**Activity**
Lines to restate from the data below: from the one containing "Windows tivo tradicionalmente" to the one containing "Isto pódese instalar", both included. Give them again exactly, and only them.

**Record excerpts**

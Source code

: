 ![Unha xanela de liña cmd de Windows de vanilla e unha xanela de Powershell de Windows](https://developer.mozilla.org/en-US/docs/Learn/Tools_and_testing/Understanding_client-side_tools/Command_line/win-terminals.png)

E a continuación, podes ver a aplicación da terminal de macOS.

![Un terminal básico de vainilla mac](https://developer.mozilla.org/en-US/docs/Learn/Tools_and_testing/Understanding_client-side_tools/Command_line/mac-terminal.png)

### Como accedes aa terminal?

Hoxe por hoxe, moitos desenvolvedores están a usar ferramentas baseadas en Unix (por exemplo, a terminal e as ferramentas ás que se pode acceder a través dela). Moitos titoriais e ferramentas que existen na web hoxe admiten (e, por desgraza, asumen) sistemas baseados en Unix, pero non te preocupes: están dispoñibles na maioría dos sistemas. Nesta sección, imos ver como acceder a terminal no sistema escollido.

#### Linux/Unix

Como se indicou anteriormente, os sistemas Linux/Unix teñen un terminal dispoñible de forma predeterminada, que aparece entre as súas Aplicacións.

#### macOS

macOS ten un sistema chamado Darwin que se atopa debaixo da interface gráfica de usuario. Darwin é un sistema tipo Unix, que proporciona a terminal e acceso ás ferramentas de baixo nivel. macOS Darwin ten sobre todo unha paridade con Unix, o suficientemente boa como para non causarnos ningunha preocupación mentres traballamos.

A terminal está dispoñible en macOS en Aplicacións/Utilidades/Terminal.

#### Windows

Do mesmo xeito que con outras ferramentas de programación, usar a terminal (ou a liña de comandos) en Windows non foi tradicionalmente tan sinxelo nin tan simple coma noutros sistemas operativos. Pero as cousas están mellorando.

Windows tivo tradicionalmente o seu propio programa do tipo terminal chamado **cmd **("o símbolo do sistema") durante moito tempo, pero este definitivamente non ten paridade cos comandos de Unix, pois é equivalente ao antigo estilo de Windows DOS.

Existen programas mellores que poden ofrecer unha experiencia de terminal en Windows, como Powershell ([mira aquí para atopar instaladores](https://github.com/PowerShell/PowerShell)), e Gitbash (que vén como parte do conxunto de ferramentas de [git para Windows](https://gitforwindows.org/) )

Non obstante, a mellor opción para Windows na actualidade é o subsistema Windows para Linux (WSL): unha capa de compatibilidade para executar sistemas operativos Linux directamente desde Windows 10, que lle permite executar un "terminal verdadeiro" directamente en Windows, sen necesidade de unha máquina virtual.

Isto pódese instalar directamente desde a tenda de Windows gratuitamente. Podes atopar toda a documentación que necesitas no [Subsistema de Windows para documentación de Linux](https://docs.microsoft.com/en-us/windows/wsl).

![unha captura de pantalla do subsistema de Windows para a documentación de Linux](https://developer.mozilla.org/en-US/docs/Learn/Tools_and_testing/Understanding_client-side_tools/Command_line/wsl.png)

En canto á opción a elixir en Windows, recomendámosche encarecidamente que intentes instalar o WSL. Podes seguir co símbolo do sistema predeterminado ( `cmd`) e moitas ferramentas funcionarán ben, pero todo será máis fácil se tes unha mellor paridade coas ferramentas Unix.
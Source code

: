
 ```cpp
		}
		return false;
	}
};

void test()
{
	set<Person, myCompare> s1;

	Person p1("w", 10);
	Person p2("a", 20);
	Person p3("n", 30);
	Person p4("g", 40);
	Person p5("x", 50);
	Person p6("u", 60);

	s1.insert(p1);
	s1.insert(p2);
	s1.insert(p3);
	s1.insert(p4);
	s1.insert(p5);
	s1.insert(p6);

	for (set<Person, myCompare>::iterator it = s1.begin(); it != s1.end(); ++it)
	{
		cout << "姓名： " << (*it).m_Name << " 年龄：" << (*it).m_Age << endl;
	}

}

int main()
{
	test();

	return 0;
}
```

**Your solution**
Windows tivo tradicionalmente o seu propio programa do tipo terminal chamado **cmd **("o símbolo do sistema") durante moito tempo, pero este definitivamente non ten paridade cos comandos de Unix, pois é equivalente ao antigo estilo de Windows DOS.

Existen programas mellores que poden ofrecer unha experiencia de terminal en Windows, como Powershell ([mira aquí para atopar instaladores](https://github.com/PowerShell/PowerShell)), e Gitbash (que vén como parte do conxunto de ferramentas de [git para Windows](https://gitforwindows.org/) )

Non obstante, a mellor opción para Windows na actualidade é o subsistema Windows para Linux (WSL): unha capa de compatibilidade para executar sistemas operativos Linux directamente desde Windows 10, que lle permite executar un "terminal verdadeiro" directamente en Windows, sen necesidade de unha máquina virtual.

Isto pódese instalar directamente desde a tenda de Windows gratuitamente. Podes atopar toda a documentación que necesitas no [Subsistema de Windows para documentación de Linux](https://docs.microsoft.com/en-us/windows/wsl).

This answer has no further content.